George Pérez (born June 9, 1954) is an American writer and illustrator of comic books, whose titles include The Avengers, Teen Titans, and Wonder Woman. Writer Peter David has named Pérez his favorite artistic collaborator.

George Pérez was born in the South Bronx, New York City, on June 9, 1954, to Jorge Guzman Pérez and Luz Maria Izquierdo, who were both from Caguas, Puerto Rico, but who did not meet until approximately 1949 or 1950, after both had settled in New Jersey while searching for job opportunities. They married in October 26, 1954 and subsequently moved to New York, where Jorge worked in the meat packing industry while Luz was a homemaker. George's younger brother David was born May 28, 1955. Both brothers aspired at a young age to be artists. with George Pérez beginning to draw at the age of five.

Pérez's first involvement with the professional comics industry was as artist Rich Buckler's assistant in 1973, and made his professional debut in Marvel Comics' Astonishing Tales #25 (Aug. 1974) as penciler of an untitled two-page satire of Buckler's character Deathlok, star of that comic's main feature. Soon Pérez became a Marvel regular, penciling a run of "Sons of the Tiger", a serialized action-adventure strip published in Marvel's long-running Deadly Hands of Kung Fu magazine and authored by Bill Mantlo. He and Mantlo co-created the White Tiger (comics' first Puerto Rican superhero) a character that soon appeared in Marvel's color comics, most notably the Spider-Man titles.

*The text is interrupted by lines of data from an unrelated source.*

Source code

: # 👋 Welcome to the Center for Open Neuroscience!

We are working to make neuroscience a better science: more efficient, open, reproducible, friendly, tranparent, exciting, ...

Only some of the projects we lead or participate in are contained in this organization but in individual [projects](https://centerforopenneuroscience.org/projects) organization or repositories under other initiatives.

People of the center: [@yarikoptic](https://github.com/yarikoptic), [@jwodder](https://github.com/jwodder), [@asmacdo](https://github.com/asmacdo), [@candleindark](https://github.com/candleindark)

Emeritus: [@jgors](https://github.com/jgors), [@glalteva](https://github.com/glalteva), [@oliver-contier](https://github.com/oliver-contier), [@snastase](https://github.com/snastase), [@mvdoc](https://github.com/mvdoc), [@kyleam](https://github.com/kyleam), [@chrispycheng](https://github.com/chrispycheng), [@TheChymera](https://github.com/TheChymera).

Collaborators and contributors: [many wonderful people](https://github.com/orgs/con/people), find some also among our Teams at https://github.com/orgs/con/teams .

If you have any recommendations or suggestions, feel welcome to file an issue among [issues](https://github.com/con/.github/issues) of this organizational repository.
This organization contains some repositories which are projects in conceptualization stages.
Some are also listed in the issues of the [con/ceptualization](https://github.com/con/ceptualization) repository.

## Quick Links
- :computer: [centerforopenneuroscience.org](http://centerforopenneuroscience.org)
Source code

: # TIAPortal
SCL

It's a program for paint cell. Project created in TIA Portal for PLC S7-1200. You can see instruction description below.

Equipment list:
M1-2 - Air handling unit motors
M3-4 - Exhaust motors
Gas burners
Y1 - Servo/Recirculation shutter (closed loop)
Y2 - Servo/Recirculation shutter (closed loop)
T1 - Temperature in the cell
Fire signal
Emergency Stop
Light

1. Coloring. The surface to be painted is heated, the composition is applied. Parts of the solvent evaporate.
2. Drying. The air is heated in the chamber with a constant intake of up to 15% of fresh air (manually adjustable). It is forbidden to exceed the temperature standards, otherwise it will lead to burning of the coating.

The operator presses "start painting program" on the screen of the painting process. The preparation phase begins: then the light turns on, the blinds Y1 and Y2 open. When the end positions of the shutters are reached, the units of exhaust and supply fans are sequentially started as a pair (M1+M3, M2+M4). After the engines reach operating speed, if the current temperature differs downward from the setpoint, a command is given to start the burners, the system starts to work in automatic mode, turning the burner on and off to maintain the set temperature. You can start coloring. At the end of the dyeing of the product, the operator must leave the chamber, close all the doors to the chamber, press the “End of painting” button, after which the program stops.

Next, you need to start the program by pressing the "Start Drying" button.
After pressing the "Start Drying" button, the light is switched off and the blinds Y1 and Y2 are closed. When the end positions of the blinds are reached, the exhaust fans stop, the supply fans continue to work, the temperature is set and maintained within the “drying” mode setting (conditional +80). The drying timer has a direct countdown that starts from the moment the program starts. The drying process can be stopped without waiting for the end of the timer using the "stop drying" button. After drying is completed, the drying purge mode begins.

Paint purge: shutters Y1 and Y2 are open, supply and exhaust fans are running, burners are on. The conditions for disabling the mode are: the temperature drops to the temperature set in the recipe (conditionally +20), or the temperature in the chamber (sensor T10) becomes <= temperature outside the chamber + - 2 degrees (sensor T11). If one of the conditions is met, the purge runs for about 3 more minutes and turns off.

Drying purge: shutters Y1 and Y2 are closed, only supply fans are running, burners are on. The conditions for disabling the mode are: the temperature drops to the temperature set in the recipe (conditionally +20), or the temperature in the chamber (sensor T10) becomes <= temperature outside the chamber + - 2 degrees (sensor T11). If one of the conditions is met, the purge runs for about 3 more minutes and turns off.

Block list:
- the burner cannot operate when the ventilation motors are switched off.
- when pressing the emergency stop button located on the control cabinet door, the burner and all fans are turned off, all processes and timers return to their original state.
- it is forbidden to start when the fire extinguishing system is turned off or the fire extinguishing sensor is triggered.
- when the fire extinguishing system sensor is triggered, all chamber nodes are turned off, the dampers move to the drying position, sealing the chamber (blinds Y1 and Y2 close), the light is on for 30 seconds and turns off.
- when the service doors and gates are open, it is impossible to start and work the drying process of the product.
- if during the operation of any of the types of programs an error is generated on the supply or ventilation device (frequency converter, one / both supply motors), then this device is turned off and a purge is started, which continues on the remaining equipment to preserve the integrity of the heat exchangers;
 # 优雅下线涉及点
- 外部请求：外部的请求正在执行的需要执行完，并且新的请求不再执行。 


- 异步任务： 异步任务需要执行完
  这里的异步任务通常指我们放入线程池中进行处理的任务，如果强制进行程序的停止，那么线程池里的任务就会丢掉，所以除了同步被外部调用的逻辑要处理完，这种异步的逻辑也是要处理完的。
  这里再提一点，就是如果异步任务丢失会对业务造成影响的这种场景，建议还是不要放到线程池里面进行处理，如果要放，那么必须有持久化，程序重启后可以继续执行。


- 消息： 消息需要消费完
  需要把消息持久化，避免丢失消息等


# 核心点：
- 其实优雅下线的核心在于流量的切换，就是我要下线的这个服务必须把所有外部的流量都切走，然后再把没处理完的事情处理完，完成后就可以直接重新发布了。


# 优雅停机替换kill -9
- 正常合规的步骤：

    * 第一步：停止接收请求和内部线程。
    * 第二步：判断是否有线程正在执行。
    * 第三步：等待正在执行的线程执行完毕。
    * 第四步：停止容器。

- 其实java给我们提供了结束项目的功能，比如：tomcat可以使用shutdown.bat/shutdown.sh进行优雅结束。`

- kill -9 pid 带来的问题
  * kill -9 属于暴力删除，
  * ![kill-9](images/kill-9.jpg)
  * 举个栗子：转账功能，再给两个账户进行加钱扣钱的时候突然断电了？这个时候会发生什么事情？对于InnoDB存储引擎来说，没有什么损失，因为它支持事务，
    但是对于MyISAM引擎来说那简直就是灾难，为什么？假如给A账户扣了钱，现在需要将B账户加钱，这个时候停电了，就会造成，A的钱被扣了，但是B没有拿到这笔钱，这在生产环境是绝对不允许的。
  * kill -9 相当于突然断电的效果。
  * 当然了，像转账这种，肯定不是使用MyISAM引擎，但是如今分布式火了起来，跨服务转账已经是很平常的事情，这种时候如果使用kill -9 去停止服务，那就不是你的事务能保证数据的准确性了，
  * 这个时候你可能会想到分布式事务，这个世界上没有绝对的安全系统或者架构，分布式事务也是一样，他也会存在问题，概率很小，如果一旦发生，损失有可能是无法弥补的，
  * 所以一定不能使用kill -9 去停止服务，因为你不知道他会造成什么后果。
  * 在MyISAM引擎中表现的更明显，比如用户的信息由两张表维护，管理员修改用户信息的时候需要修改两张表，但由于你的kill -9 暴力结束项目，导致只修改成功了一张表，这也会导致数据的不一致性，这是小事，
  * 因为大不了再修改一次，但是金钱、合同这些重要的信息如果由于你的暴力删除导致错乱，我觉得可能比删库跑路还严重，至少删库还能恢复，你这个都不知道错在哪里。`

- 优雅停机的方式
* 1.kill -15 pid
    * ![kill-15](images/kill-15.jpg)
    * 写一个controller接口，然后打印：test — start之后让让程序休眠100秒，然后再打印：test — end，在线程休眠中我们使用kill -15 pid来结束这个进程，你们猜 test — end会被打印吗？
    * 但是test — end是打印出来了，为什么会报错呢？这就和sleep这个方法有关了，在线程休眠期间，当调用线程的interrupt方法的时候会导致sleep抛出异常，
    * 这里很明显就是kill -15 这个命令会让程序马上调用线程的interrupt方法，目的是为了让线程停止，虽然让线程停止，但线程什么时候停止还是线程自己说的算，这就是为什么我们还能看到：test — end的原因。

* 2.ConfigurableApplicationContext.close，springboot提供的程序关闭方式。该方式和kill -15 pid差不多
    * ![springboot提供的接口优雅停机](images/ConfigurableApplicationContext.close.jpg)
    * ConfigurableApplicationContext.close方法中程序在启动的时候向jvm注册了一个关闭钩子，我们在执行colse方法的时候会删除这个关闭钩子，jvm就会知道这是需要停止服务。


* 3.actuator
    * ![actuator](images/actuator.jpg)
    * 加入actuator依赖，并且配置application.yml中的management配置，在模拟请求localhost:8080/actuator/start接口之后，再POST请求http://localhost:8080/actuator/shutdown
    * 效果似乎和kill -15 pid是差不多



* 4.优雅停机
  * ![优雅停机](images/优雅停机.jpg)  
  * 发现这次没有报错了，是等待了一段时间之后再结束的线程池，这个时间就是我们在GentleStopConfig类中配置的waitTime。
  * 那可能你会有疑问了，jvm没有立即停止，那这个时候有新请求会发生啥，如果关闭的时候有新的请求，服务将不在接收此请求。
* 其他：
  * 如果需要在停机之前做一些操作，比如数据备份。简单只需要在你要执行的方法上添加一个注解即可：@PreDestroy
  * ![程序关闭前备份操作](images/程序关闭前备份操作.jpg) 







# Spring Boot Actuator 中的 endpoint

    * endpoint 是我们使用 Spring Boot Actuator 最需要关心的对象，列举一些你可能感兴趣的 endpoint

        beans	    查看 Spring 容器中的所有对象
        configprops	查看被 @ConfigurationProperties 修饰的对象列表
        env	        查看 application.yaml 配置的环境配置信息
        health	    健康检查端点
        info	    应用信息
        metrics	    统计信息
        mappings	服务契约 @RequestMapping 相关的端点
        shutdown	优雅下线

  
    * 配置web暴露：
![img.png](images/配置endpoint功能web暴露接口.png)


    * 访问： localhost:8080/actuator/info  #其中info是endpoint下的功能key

Pérez came to prominence with Marvel's superhero-team comic The Avengers, starting with issue #141. In the 1970s, Pérez illustrated several other Marvel titles, including Creatures on the Loose, featuring the Man-Wolf; The Inhumans; and Fantastic Four. Writer Roy Thomas and Pérez crafted a metafictional story for Fantastic Four #176 (Nov. 1976) in which the Impossible Man visited the offices of Marvel Comics and met numerous comics creators. Whilst most of Pérez' Fantastic Four issues were written by Roy Thomas or Len Wein, it would be a Fantastic Four Annual where he would have his first major collaboration with writer Marv Wolfman. Pérez drew the first part of writer Jim Shooter's "The Korvac Saga", which featured nearly every Avenger who joined the team up to that point. Shooter and Pérez introduced the character of Henry Peter Gyrich, the Avengers' liaison to the United States National Security Council in the second chapter of that same storyline. Writer David Michelinie and Pérez created the Taskmaster in The Avengers #195 (May 1980).